(Supplied records begins)

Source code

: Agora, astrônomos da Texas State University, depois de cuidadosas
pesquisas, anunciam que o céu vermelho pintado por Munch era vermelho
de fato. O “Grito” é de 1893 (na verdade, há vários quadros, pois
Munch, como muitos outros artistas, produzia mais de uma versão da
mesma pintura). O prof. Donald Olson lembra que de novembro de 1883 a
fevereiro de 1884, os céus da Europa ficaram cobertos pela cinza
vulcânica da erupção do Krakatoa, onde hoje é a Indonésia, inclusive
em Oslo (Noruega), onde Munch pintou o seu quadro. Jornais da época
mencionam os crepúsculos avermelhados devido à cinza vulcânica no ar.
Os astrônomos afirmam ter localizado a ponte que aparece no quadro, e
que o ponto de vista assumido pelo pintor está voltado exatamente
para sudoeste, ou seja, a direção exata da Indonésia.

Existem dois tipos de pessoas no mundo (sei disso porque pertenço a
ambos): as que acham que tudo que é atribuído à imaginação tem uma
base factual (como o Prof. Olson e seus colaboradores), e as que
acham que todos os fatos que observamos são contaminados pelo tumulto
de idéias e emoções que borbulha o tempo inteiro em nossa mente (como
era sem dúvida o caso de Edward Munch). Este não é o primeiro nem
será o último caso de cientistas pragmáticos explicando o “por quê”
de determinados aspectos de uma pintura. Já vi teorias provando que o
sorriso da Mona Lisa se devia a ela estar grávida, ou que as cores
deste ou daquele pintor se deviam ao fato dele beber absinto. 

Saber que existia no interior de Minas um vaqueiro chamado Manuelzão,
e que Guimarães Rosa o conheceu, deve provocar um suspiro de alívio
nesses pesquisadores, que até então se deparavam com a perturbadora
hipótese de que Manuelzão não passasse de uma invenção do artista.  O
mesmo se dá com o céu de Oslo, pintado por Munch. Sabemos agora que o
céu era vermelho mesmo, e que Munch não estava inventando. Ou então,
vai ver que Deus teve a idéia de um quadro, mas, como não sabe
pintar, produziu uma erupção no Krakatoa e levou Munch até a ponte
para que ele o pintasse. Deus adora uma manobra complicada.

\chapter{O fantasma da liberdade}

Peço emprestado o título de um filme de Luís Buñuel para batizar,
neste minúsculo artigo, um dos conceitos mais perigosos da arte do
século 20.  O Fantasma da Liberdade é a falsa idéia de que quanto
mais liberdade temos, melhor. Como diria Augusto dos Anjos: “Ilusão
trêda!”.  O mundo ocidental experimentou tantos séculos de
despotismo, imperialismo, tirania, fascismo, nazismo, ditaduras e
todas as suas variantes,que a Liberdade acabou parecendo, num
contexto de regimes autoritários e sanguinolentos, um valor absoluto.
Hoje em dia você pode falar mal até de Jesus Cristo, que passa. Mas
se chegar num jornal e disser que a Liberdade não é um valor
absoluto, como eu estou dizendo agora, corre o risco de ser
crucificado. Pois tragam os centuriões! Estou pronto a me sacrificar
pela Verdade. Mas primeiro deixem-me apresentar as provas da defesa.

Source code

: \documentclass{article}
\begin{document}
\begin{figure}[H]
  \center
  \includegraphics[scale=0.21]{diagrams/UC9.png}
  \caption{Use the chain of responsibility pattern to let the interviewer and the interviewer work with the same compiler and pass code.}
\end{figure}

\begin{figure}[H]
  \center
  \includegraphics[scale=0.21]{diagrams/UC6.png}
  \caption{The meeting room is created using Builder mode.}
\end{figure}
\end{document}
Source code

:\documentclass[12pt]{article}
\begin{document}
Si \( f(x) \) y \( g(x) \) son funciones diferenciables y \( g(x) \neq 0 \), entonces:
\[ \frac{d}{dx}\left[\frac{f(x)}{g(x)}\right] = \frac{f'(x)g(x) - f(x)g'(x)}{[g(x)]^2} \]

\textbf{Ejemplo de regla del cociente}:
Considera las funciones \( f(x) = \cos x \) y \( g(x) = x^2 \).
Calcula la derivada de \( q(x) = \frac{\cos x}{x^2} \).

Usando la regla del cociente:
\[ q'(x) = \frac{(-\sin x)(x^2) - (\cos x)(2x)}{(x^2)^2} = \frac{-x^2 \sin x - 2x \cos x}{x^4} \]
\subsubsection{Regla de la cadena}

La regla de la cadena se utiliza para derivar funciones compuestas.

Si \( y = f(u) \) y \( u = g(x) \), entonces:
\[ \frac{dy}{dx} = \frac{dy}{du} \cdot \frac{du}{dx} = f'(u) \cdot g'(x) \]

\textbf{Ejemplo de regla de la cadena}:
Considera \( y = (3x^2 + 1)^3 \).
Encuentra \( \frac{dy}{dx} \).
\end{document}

(Supplied records ends)

- **Requirement**
Give back the whole of the data above, exactly as written.

- **Exercise output**
Source code

: Agora, astrônomos da Texas State University, depois de cuidadosas
pesquisas, anunciam que o céu vermelho pintado por Munch era vermelho
de fato. O “Grito” é de 1893 (na verdade, há vários quadros, pois
Munch, como muitos outros artistas, produzia mais de uma versão da
mesma pintura). O prof. Donald Olson lembra que de novembro de 1883 a
fevereiro de 1884, os céus da Europa ficaram cobertos pela cinza
vulcânica da erupção do Krakatoa, onde hoje é a Indonésia, inclusive
em Oslo (Noruega), onde Munch pintou o seu quadro. Jornais da época
mencionam os crepúsculos avermelhados devido à cinza vulcânica no ar.
Os astrônomos afirmam ter localizado a ponte que aparece no quadro, e
que o ponto de vista assumido pelo pintor está voltado exatamente
para sudoeste, ou seja, a direção exata da Indonésia.

Existem dois tipos de pessoas no mundo (sei disso porque pertenço a
ambos): as que acham que tudo que é atribuído à imaginação tem uma
base factual (como o Prof. Olson e seus colaboradores), e as que
acham que todos os fatos que observamos são contaminados pelo tumulto
de idéias e emoções que borbulha o tempo inteiro em nossa mente (como
era sem dúvida o caso de Edward Munch). Este não é o primeiro nem
será o último caso de cientistas pragmáticos explicando o “por quê”
de determinados aspectos de uma pintura. Já vi teorias provando que o
sorriso da Mona Lisa se devia a ela estar grávida, ou que as cores
deste ou daquele pintor se deviam ao fato dele beber absinto. 

Saber que existia no interior de Minas um vaqueiro chamado Manuelzão,
e que Guimarães Rosa o conheceu, deve provocar um suspiro de alívio
nesses pesquisadores, que até então se deparavam com a perturbadora
hipótese de que Manuelzão não passasse de uma invenção do artista.  O
mesmo se dá com o céu de Oslo, pintado por Munch. Sabemos agora que o
céu era vermelho mesmo, e que Munch não estava inventando. Ou então,
vai ver que Deus teve a idéia de um quadro, mas, como não sabe
pintar, produziu uma erupção no Krakatoa e levou Munch até a ponte
para que ele o pintasse. Deus adora uma manobra complicada.

\chapter{O fantasma da liberdade}

Peço emprestado o título de um filme de Luís Buñuel para batizar,
neste minúsculo artigo, um dos conceitos mais perigosos da arte do
século 20.  O Fantasma da Liberdade é a falsa idéia de que quanto
mais liberdade temos, melhor. Como diria Augusto dos Anjos: “Ilusão
trêda!”.  O mundo ocidental experimentou tantos séculos de
despotismo, imperialismo, tirania, fascismo, nazismo, ditaduras e
todas as suas variantes,que a Liberdade acabou parecendo, num
contexto de regimes autoritários e sanguinolentos, um valor absoluto.
Hoje em dia você pode falar mal até de Jesus Cristo, que passa. Mas
se chegar num jornal e disser que a Liberdade não é um valor
absoluto, como eu estou dizendo agora, corre o risco de ser
crucificado. Pois tragam os centuriões! Estou pronto a me sacrificar
pela Verdade. Mas primeiro deixem-me apresentar as provas da defesa.

Source code

: \documentclass{article}
\begin{document}
\begin{figure}[H]
  \center
  \includegraphics[scale=0.21]{diagrams/UC9.png}
  \caption{Use the chain of responsibility pattern to let the interviewer and the interviewer work with the same compiler and pass code.}
\end{figure}

\begin{figure}[H]
  \center
  \includegraphics[scale=0.21]{diagrams/UC6.png}
  \caption{The meeting room is created using Builder mode.}
\end{figure}
\end{document}
Source code

:\documentclass[12pt]{article}
\begin{document}
Si \( f(x) \) y \( g(x) \) son funciones diferenciables y \( g(x) \neq 0 \), entonces:
\[ \frac{d}{dx}\left[\frac{f(x)}{g(x)}\right] = \frac{f'(x)g(x) - f(x)g'(x)}{[g(x)]^2} \]

\textbf{Ejemplo de regla del cociente}:
Considera las funciones \( f(x) = \cos x \) y \( g(x) = x^2 \).
Calcula la derivada de \( q(x) = \frac{\cos x}{x^2} \).

Usando la regla del cociente:
\[ q'(x) = \frac{(-\sin x)(x^2) - (\cos x)(2x)}{(x^2)^2} = \frac{-x^2 \sin x - 2x \cos x}{x^4} \]
\subsubsection{Regla de la cadena}

La regla de la cadena se utiliza para derivar funciones compuestas.

Si \( y = f(u) \) y \( u = g(x) \), entonces:
\[ \frac{dy}{dx} = \frac{dy}{du} \cdot \frac{du}{dx} = f'(u) \cdot g'(x) \]

\textbf{Ejemplo de regla de la cadena}:
Considera \( y = (3x^2 + 1)^3 \).
Encuentra \( \frac{dy}{dx} \).
\end{document}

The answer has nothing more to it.